> Extracted entries

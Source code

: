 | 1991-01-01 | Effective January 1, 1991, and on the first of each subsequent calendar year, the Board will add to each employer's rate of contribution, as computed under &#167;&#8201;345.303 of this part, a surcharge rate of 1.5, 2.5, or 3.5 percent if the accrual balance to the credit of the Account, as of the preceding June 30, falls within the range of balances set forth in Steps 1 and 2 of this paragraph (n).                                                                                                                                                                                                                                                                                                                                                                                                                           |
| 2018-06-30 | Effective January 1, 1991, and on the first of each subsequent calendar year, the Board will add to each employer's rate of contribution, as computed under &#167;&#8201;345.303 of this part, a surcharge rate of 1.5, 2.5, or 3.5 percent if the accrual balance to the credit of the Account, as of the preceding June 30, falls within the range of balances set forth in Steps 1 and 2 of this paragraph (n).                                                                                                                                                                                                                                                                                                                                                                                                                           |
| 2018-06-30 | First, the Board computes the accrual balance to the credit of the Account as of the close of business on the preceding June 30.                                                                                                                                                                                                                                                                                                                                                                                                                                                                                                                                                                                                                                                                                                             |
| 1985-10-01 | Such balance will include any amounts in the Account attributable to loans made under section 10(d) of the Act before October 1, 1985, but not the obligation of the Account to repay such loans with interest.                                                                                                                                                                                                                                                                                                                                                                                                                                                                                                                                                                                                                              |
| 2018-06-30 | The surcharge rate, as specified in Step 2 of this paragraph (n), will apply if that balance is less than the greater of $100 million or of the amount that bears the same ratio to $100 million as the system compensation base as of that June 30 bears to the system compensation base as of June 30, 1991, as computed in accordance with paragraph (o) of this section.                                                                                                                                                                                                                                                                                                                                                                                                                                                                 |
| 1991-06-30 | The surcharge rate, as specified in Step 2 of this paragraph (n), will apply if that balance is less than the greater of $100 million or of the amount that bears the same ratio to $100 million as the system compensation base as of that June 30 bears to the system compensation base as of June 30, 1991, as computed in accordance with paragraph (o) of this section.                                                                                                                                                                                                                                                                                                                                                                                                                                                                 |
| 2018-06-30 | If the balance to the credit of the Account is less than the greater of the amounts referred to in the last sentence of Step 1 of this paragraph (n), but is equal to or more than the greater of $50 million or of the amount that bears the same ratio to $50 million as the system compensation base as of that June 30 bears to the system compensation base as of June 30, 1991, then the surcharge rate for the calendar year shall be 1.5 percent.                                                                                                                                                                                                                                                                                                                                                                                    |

> The task
Using the entries above, return exactly the lines from the line with "2018-06-30 | Effective" to the line with "First, the Board", counting both of those lines.

> Output for this task
| 2018-06-30 | Effective January 1, 1991, and on the first of each subsequent calendar year, the Board will add to each employer's rate of contribution, as computed under &#167;&#8201;345.303 of this part, a surcharge rate of 1.5, 2.5, or 3.5 percent if the accrual balance to the credit of the Account, as of the preceding June 30, falls within the range of balances set forth in Steps 1 and 2 of this paragraph (n).                                                                                                                                                                                                                                                                                                                                                                                                                           |
| 2018-06-30 | First, the Board computes the accrual balance to the credit of the Account as of the close of business on the preceding June 30.                                                                                                                                                                                                                                                                                                                                                                                                                                                                                                                                                                                                                                                                                                             |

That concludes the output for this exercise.